### Work to complete:
Whenever a line in this data holds the word "proof", report that line in full.

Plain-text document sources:
· · · · ·

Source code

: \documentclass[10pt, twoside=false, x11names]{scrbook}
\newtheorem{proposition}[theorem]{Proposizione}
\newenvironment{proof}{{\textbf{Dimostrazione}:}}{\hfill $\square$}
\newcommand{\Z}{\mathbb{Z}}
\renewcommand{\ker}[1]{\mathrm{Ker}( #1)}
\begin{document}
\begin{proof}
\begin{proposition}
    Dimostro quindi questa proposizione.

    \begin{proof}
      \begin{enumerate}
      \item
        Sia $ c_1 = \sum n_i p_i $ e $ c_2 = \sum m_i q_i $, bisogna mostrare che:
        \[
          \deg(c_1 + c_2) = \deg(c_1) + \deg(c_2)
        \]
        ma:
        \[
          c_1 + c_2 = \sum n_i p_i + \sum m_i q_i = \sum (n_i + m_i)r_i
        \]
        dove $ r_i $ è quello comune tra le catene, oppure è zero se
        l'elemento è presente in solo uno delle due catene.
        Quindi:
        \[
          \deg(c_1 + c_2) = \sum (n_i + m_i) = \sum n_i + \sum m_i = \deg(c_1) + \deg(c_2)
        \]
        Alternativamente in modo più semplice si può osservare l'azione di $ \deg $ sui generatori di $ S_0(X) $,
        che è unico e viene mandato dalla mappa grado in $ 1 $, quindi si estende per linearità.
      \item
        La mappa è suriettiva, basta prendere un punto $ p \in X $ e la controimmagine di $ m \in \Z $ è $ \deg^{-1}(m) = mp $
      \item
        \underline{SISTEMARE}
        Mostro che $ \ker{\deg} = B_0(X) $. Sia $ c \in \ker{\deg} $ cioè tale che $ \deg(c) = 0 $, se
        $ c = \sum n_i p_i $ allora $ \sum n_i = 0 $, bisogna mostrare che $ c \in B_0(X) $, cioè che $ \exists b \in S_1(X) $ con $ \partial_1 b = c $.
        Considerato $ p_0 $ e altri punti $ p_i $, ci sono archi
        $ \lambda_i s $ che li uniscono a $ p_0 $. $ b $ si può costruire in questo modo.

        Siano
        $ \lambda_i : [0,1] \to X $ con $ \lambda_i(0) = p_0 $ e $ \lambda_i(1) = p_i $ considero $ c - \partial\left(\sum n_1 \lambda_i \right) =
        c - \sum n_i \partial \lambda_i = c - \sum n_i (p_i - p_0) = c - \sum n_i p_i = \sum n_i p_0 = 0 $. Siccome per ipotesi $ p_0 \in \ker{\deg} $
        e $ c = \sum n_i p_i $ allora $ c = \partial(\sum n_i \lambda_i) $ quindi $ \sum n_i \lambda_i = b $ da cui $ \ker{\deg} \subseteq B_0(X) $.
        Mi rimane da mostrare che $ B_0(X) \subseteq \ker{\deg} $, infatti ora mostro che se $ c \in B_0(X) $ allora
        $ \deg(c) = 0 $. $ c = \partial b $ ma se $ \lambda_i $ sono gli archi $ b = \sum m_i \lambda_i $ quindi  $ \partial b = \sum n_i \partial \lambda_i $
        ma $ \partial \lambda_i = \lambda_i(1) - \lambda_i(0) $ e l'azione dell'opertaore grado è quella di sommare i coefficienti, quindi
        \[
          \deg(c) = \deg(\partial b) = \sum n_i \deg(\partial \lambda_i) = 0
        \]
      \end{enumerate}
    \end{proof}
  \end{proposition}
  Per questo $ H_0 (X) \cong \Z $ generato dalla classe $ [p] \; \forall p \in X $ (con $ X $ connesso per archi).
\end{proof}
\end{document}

· · · · ·

### Worked solution:
\newenvironment{proof}{{\textbf{Dimostrazione}:}}{\hfill $\square$}
\begin{proof}
    \begin{proof}
    \end{proof}
\end{proof}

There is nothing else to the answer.